Re: HTML 2.0 LAST CALL: Numeric character refs

Daniel W. Connolly (connolly@beach.w3.org)
Fri, 2 Jun 95 12:47:08 EDT

In message <9506020810.ZM23914@dmg.west.ora.com>, "Terry Allen" writes:
>
>Because this section is about entities, not numeric charrefs, which
>are dealt with elsewhere (grep for 10646).

Huh? This section ( 3.2.1. Undeclared Markup Error Handling ) is about
how to handle screwey markup.

>| > I strongly urge we stay with the
>| >present language here, much as I feel your pain.
>|
>| Personally, I don't give a flying flip one way or the other. I'm
>| pretty tired of specifying what HTML user agents should do when the
>| modem introduces line noise into the document, your baby brother pukes
>| on it, and the stars align to signal the end of the world. An error
>| is an error. Deal with it.
>
>As you may recall, we are talking about SGML conformance here.
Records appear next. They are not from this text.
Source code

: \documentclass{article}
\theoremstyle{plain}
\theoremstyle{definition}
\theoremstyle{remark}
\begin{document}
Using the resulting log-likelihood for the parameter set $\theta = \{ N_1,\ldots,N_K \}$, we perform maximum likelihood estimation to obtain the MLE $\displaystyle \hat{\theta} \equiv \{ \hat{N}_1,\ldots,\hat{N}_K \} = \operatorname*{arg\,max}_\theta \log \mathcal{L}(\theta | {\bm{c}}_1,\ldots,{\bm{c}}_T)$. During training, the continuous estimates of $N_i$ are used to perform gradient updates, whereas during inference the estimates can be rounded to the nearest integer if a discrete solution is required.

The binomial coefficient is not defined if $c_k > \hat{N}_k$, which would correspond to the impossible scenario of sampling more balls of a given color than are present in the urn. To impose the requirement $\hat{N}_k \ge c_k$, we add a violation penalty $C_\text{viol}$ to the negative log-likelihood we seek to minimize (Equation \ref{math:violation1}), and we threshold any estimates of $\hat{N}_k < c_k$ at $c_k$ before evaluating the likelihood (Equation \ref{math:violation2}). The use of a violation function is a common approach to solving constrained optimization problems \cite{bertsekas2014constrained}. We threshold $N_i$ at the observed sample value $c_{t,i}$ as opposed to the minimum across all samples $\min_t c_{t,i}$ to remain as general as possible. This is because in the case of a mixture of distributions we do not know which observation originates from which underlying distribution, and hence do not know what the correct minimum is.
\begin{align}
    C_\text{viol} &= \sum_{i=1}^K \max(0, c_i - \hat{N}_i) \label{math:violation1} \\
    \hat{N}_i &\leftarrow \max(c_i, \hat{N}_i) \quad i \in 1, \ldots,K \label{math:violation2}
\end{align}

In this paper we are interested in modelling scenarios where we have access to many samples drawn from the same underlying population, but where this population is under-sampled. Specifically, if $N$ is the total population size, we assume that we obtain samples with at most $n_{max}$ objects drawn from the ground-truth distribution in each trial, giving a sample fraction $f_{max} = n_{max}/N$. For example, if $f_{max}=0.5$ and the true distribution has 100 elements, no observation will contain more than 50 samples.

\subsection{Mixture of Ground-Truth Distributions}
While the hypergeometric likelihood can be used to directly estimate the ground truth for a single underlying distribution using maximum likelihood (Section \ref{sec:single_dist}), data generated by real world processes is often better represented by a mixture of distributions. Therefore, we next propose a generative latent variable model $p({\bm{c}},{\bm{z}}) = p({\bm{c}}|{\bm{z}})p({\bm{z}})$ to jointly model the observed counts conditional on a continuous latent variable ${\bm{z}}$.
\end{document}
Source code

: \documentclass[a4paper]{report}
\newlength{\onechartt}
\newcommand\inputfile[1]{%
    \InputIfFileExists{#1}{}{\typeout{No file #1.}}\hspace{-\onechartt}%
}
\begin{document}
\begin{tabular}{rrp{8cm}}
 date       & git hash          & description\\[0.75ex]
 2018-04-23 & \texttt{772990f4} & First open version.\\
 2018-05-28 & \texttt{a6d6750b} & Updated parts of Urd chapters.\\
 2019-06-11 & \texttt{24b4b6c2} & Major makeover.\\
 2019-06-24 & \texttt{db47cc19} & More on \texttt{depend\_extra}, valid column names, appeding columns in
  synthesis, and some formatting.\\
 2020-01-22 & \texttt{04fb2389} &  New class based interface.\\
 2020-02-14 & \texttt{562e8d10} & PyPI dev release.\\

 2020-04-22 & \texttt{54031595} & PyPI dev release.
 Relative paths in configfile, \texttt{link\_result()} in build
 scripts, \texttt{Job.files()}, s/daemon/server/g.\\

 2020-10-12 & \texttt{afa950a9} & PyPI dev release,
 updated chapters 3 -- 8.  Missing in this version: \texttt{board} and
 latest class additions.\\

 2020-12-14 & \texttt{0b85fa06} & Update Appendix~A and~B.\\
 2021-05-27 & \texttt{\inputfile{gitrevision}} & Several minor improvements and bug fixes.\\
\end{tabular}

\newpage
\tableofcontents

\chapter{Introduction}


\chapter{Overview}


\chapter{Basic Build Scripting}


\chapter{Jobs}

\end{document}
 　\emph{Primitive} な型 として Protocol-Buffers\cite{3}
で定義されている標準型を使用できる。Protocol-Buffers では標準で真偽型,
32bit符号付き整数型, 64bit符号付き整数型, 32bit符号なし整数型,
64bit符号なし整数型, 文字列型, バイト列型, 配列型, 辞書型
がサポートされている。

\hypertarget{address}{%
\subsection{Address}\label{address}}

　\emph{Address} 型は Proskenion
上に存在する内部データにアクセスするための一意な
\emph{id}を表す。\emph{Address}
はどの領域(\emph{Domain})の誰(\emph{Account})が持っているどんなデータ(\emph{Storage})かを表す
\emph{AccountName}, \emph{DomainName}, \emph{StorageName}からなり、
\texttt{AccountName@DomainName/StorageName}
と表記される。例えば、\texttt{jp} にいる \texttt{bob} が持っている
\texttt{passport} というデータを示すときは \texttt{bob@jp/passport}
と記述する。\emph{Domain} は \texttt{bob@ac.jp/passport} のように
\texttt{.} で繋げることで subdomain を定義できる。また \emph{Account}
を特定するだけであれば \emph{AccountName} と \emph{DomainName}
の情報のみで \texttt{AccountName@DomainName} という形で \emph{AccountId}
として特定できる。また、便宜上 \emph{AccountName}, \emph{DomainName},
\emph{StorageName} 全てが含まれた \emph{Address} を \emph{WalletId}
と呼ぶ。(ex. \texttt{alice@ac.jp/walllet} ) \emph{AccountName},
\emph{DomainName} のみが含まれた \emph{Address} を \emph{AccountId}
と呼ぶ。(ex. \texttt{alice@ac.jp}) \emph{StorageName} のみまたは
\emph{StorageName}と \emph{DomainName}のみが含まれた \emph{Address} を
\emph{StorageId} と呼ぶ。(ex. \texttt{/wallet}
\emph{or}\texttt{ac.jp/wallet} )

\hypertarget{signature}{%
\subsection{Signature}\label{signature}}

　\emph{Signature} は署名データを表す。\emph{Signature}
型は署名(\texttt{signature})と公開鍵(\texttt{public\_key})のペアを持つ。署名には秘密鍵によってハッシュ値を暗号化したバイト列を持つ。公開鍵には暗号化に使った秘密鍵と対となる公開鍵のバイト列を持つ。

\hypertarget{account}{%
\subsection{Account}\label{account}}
Huh? We're talking about how to handle errors -- in general, whether
to throw out the erroneous markup or display it as data characters,
and in particular, what to do with &#NNN; where NNN is outside
the domain of the document character set.

Perhaps this is more clear:

|On the other hand, references to undeclared entities and undefined
|numeric character references (i.e. references to code positions that
|are not in the domain of the document character set) should be treated
|as data characters.

>If you parse this document
>
><!doctype html system "html.dtd">
><title>chars</title>
><p>charref: &#62123;
>
>with sgmls and the HTML sdecl you get in the error stream:
>
>sgmls: SGML error at teal.html, line 3 at ";":
> Numeric character reference exceeds 255; reference ignored
>
>and in the output:
>
>AVERSION CDATA -//IETF//DTD HTML 2.0//EN
>ASDAFORM CDATA Book
>(HTML
>(HEAD
>ASDAFORM CDATA Ti
>(TITLE
>-chars
>)TITLE
>)HEAD
>(BODY
>ASDAFORM CDATA Para
>(P
>-charref:
>)P
>)BODY
>)HTML
>
>
>Notice that the NCR is not in the output.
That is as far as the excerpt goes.